From Insights and Inspirations
Published by the Ra’anana Community Kollel
Vaetchanan 5764
Ra’anana Community Kollel
Honoring Parents and the Red Cow
Rabbi Binyomin Lipson
Honor your father and mother as Hashem your G-d has commanded you.
(Devarim 5:16)
In discussing the great obligation to honor one’s parents, the Gemara (Kidushin 31) relates the story of a certain gentile who was in possession of a rare and valuable gem which was needed by the Jewish Sages for the breastplate of the Kohain Gadol. However, when the Sages arrived in order to purchase this treasure, the Gemara relates that he refused to sell it to them for a rather unusual reason. The key to the safe in which the gem was kept was hidden under his father’s pillow, and his father was fast asleep! Thus, rather than awaken him, the gentile declined the Sages’ offer in order not to disturb his father. The Gemara goes on the relate that the next year, Hashem rewarded this man for this great act of self-sacrifice by allowing a parah adumah to be born in his herd. This was indeed an extremely valuable reward, as the parah adumah was desperately needed by the Jewish people for ritual purposes and was at the same time extremely rare and hard to attain. When the Sages approached the gentile a second time in order to purchase the parah adumah, he responded that although he knew that they would have been willing to pay any amount of money for it, he only wished to receive the payment that he had lost out on by honoring his father on the previous occasion.

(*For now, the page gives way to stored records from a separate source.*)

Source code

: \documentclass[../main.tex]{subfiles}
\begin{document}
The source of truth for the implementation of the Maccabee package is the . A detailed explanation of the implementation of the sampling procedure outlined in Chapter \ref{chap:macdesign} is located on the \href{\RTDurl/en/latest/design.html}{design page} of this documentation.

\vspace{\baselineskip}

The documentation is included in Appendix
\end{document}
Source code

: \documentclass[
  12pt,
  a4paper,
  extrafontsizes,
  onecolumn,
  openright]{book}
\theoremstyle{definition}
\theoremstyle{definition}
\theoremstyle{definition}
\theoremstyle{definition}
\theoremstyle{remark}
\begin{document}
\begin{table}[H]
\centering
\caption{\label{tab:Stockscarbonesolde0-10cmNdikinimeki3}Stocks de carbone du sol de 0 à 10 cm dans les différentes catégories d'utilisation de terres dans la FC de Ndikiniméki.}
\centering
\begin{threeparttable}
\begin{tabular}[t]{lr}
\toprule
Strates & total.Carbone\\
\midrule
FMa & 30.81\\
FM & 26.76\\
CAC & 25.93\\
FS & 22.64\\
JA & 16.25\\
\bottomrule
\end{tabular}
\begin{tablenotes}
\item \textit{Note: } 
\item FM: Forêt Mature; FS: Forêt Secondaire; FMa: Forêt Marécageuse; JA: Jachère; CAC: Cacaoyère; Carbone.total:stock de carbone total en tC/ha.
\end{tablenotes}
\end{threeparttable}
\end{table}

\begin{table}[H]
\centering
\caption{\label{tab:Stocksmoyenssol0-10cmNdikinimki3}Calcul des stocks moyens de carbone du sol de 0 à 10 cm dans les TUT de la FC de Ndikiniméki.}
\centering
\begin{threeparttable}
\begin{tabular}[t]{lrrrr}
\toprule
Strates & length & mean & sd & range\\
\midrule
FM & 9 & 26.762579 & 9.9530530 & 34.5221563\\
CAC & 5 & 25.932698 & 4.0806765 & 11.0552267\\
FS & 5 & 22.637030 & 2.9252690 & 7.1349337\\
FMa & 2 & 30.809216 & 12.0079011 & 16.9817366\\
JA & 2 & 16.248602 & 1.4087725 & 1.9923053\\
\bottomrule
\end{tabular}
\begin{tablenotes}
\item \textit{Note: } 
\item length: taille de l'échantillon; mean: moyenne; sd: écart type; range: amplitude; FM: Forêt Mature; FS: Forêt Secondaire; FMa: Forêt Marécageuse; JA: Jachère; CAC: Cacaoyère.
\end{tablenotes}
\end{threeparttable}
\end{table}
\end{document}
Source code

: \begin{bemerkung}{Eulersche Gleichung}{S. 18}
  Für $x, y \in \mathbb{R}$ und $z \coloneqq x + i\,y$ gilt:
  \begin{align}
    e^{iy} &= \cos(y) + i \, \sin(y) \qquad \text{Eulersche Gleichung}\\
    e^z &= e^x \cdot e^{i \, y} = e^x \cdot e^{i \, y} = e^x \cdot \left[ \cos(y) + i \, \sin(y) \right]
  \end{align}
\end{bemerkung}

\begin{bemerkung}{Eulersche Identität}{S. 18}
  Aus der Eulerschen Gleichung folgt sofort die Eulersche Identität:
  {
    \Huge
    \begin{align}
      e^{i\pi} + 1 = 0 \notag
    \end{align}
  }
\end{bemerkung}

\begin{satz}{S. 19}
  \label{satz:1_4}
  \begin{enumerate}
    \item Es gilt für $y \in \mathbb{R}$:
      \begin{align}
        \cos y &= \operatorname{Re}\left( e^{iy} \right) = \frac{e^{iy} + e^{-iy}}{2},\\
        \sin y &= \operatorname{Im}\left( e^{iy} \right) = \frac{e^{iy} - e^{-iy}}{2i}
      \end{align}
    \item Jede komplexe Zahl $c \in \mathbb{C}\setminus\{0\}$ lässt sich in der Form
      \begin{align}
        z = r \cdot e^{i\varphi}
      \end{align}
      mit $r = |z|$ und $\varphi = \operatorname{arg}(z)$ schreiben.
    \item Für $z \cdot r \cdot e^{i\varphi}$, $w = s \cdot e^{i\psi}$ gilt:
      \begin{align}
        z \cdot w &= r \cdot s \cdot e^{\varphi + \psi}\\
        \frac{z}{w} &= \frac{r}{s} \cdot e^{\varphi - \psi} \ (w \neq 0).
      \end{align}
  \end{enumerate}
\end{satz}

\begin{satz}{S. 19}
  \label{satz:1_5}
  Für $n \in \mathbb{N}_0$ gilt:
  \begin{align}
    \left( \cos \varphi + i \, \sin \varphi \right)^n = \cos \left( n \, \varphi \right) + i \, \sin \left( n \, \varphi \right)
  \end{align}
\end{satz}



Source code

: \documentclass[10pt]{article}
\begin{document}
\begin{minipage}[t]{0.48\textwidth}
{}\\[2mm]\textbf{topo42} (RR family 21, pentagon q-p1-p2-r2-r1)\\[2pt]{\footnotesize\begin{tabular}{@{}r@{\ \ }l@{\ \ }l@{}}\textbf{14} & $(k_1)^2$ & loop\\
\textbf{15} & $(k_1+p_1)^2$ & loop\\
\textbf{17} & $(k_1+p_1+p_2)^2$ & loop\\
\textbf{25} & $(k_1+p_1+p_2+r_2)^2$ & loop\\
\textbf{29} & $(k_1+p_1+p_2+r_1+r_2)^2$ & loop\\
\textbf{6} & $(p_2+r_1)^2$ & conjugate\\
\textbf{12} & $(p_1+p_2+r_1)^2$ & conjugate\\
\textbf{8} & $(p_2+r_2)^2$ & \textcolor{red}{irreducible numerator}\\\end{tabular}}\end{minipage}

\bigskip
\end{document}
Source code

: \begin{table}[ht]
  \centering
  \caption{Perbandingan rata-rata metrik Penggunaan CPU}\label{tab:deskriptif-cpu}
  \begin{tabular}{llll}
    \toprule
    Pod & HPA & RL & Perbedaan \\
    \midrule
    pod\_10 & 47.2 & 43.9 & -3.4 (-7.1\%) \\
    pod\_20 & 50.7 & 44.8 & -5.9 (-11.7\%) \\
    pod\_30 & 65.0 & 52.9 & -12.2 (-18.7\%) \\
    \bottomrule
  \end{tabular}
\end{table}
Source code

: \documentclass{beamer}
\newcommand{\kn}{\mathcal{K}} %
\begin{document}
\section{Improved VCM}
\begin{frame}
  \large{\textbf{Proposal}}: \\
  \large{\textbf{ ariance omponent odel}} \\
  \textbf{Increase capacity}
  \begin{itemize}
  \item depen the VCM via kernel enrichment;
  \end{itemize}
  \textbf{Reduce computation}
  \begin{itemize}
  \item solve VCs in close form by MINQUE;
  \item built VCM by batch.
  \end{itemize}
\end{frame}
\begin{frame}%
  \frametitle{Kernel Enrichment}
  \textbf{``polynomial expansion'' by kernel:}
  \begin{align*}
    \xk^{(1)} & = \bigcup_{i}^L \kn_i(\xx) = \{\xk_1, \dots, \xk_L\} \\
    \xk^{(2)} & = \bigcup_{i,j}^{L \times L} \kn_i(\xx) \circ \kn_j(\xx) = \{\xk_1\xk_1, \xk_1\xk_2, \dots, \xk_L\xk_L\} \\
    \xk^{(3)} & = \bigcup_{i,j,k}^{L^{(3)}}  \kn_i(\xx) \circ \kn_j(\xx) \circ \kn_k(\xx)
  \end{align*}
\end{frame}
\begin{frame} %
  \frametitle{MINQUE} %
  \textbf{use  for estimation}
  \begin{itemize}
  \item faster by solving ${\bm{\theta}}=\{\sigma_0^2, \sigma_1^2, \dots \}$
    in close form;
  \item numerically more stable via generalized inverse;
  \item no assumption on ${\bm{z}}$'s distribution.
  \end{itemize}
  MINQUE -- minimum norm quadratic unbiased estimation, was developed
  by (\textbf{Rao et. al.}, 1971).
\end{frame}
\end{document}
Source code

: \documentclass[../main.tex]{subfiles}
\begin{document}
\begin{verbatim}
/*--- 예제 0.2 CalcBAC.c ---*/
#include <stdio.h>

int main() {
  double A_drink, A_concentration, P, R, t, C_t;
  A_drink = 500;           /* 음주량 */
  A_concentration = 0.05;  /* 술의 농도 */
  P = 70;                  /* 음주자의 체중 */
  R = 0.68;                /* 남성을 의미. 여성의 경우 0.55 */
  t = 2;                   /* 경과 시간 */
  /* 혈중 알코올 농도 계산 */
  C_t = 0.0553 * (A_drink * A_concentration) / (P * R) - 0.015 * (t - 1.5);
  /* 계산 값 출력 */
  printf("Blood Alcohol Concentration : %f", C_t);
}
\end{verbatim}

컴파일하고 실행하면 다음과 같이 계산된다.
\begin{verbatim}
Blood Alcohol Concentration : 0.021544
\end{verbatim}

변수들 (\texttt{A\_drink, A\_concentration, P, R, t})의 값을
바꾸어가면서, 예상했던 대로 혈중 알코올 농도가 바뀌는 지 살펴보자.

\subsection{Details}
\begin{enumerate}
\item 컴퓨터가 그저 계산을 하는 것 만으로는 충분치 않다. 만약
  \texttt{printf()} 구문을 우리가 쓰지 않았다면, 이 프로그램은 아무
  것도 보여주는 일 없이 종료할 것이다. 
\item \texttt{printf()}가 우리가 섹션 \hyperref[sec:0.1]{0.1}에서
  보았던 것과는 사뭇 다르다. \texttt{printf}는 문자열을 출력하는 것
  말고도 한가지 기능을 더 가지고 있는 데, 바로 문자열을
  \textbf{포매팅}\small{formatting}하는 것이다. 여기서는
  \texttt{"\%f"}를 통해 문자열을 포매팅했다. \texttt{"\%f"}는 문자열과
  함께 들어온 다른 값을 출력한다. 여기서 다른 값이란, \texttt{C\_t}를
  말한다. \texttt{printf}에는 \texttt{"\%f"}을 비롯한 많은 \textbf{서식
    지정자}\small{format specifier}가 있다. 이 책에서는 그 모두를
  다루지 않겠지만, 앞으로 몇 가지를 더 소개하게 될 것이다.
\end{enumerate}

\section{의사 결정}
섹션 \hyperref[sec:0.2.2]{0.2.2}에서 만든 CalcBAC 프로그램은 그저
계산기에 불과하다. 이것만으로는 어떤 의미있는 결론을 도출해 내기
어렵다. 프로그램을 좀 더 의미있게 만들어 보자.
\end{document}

Why did Hashem reward this man specifically by giving him a parah adumah? Certainly, there were countless other ways in which He could have made him rich? Many explain that the reason why Hashem chose this this specific method in which to reward him was in order to make an important point by emphasizing a unique quality that is only found amongst the Jewish people. The mitzvah of honoring one’s parents is one of the most logically understood mitzvot in the Torah. Indeed, anyone who contemplates all that his parents have done for him, from the minute he was born until the present will undoubtedly feel a tremendous sense of gratitude. Thus, the “mitzvah” which this gentile was willing to loose so much for was in fact a logical conclusion at which any intelligent person could have arrived. True, he was willing to sacrifice a large amount of money for it, but in essence he was acting in accordance with his own logic and reason.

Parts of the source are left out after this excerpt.